■ **Problem details**
Say the number of lines in the records below that hold the word "Alto", and only that number.

Items from a dataset

▶

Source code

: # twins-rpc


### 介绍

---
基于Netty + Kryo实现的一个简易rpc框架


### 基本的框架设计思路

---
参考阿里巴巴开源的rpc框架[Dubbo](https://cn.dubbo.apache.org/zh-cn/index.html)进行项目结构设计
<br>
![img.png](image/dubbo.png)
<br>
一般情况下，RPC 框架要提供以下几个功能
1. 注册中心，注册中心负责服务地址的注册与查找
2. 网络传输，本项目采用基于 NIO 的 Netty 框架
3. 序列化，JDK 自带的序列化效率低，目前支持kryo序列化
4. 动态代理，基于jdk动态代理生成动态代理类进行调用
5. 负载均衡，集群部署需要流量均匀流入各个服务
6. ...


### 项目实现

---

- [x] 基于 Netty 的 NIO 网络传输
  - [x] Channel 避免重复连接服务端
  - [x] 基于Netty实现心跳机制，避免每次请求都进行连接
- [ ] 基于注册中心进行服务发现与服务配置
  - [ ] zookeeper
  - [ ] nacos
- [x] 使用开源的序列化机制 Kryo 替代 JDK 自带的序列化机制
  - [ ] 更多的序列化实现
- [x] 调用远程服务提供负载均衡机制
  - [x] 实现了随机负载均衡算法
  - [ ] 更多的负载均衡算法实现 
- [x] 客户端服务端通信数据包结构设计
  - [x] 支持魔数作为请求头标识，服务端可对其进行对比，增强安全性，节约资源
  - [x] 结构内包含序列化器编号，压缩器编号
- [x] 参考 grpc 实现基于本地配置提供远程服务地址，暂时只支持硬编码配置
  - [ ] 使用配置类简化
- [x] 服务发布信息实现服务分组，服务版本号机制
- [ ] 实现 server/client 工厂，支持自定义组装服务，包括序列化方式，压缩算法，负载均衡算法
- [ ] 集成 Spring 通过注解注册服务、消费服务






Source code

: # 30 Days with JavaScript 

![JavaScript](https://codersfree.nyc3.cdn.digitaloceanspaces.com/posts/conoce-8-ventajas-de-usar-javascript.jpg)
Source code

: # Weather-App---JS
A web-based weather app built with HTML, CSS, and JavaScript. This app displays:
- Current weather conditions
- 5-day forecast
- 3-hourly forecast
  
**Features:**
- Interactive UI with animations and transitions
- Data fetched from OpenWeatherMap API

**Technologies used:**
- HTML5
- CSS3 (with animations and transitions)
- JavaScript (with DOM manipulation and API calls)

◀
▶

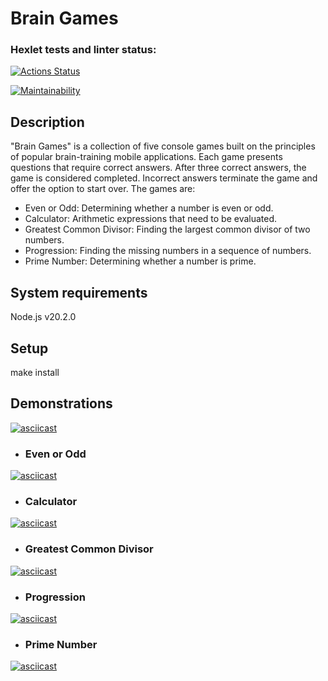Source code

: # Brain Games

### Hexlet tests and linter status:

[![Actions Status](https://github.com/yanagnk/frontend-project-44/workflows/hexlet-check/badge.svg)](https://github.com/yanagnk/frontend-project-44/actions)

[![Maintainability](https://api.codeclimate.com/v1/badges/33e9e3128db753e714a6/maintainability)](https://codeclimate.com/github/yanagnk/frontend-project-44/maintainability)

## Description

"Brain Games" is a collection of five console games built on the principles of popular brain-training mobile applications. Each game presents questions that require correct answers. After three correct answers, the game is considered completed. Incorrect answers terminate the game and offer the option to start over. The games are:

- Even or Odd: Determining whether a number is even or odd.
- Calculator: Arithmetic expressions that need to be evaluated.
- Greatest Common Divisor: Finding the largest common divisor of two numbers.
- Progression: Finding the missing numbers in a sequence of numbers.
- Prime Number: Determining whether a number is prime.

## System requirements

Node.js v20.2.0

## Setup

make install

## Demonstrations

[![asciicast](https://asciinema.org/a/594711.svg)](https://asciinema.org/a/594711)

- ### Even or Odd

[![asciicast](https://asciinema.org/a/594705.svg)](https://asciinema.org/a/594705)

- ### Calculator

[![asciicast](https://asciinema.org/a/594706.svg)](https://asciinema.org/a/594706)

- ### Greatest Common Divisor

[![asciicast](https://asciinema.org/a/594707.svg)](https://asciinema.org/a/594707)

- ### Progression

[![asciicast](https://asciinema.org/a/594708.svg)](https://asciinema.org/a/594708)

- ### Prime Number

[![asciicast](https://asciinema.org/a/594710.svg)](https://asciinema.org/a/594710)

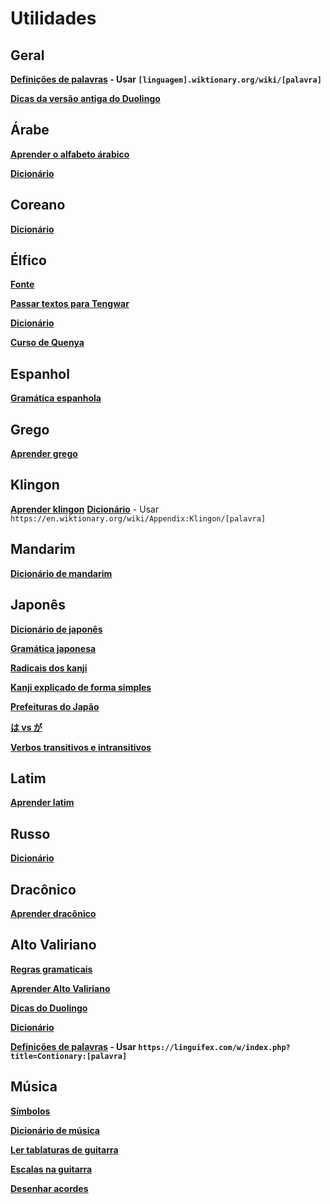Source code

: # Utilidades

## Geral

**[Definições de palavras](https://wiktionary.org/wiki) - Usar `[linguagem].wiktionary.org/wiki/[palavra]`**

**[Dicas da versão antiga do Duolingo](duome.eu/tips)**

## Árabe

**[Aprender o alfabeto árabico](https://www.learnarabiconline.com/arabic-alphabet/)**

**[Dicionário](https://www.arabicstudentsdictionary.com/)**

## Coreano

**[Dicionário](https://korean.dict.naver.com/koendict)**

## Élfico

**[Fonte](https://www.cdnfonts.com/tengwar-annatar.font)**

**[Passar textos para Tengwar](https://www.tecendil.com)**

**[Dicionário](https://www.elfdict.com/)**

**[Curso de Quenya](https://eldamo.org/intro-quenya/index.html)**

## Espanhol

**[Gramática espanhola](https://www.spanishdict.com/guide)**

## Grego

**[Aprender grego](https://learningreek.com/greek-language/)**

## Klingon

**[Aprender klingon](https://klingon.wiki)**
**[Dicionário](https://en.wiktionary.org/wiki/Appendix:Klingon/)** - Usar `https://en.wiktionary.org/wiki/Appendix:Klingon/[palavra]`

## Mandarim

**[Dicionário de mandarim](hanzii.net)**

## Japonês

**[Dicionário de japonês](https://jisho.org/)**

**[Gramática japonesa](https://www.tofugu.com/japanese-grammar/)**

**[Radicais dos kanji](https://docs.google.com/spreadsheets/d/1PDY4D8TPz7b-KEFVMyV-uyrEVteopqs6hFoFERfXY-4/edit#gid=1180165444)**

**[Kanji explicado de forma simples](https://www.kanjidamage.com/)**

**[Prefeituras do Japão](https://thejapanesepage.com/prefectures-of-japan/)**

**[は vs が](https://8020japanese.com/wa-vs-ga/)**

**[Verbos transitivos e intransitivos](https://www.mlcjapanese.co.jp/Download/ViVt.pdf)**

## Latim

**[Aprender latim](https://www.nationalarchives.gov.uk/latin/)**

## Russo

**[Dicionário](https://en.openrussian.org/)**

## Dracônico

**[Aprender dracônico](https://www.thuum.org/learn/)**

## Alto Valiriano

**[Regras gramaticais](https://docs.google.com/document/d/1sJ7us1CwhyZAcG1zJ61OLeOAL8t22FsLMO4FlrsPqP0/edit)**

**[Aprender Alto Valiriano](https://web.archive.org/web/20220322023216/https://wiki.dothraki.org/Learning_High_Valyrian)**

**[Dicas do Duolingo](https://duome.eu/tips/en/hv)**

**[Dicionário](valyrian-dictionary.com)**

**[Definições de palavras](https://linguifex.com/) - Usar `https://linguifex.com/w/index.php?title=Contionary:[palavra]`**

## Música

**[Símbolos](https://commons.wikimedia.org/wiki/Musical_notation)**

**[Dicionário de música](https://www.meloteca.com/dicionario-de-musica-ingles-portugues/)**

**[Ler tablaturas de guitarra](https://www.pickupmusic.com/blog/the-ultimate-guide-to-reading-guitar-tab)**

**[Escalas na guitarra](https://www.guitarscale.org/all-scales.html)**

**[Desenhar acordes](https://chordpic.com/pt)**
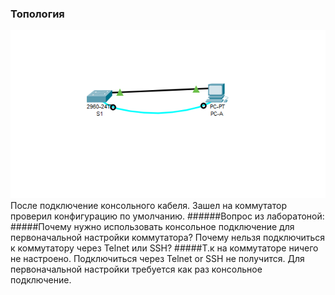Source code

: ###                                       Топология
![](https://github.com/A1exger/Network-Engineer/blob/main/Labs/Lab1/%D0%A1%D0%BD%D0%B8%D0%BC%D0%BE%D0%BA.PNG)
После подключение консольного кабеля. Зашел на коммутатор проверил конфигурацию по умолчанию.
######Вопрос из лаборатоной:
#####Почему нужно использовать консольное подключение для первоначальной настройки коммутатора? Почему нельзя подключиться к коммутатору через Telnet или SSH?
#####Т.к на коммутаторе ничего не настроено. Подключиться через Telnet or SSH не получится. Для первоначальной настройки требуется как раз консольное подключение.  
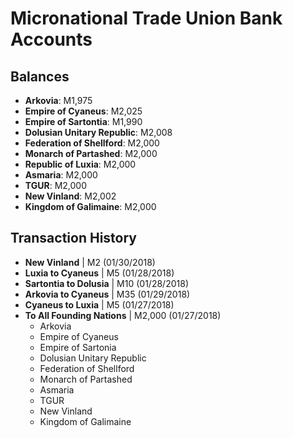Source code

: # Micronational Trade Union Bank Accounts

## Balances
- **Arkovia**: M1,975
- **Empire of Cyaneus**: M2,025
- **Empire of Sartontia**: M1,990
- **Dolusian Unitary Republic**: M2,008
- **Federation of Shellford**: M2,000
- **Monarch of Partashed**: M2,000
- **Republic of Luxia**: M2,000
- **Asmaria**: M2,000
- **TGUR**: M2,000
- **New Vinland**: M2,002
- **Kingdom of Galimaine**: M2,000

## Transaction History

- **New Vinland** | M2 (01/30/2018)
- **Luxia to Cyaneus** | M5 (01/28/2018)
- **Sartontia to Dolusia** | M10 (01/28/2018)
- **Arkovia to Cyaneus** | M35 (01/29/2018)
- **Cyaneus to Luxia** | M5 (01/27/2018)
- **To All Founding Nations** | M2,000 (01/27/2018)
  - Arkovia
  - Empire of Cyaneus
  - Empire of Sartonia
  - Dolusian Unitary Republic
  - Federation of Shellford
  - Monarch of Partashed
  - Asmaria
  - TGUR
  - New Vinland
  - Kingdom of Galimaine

◀
▶

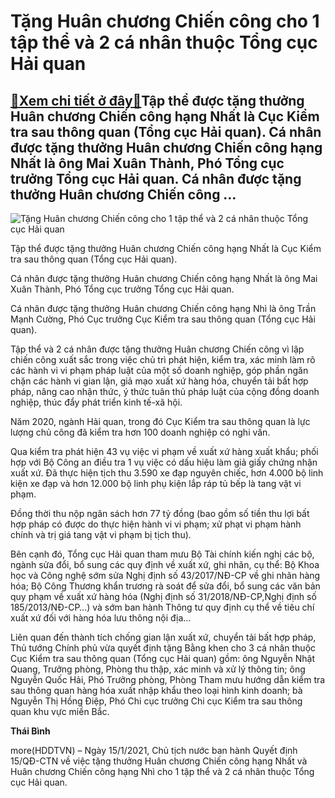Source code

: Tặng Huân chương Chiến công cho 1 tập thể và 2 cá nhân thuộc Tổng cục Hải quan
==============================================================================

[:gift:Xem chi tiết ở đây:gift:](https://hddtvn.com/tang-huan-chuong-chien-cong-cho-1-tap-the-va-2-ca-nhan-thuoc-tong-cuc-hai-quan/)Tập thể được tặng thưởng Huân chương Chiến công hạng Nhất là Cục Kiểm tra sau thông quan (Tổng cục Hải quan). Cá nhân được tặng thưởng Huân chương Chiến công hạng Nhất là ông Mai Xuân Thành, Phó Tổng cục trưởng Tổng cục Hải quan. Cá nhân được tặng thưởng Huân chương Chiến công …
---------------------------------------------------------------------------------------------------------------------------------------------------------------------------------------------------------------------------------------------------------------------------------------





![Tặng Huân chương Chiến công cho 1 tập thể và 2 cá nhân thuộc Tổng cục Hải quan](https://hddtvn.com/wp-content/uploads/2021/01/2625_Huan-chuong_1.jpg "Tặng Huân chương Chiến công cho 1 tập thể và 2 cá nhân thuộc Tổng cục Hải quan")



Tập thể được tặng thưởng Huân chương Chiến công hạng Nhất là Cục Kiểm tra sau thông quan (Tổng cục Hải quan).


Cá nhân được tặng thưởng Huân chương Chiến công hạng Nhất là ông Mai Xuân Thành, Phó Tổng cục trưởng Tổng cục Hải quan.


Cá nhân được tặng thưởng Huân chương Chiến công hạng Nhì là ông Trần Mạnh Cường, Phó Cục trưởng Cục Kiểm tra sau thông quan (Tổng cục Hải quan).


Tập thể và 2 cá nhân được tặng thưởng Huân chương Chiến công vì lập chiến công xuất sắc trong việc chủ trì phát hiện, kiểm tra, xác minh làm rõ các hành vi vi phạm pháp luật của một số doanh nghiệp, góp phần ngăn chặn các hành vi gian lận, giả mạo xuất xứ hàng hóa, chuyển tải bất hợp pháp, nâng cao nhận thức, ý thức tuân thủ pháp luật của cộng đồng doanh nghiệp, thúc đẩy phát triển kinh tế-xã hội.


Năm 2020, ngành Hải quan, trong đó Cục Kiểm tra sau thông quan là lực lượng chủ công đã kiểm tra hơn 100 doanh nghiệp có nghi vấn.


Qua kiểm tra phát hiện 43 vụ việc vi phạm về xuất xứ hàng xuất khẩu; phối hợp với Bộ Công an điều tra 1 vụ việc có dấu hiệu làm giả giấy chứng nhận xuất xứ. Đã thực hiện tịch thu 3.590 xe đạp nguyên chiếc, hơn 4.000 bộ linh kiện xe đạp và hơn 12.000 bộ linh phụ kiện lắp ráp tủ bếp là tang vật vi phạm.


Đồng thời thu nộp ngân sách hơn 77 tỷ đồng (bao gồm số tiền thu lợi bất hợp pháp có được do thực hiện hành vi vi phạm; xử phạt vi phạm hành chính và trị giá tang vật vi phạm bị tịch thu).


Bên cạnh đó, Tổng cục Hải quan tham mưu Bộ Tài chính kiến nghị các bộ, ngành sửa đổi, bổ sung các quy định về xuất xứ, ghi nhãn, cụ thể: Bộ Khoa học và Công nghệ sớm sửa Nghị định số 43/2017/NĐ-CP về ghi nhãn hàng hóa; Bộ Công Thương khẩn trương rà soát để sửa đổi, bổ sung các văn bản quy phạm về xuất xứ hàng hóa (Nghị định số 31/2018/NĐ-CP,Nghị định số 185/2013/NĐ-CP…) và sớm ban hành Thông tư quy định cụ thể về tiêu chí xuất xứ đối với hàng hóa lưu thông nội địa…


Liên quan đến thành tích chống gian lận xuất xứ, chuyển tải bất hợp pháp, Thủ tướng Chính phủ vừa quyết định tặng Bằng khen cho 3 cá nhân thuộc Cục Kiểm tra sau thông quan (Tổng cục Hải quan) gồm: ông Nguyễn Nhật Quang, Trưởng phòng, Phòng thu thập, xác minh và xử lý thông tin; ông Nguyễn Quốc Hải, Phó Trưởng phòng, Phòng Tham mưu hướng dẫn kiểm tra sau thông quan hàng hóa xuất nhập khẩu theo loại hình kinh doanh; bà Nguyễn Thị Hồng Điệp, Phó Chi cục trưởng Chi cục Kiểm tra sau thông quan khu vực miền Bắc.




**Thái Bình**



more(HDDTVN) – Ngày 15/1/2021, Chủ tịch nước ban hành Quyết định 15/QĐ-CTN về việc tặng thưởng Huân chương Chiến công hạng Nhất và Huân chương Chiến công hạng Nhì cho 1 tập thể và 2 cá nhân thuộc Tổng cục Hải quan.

◀

■ **Solved exercise**
2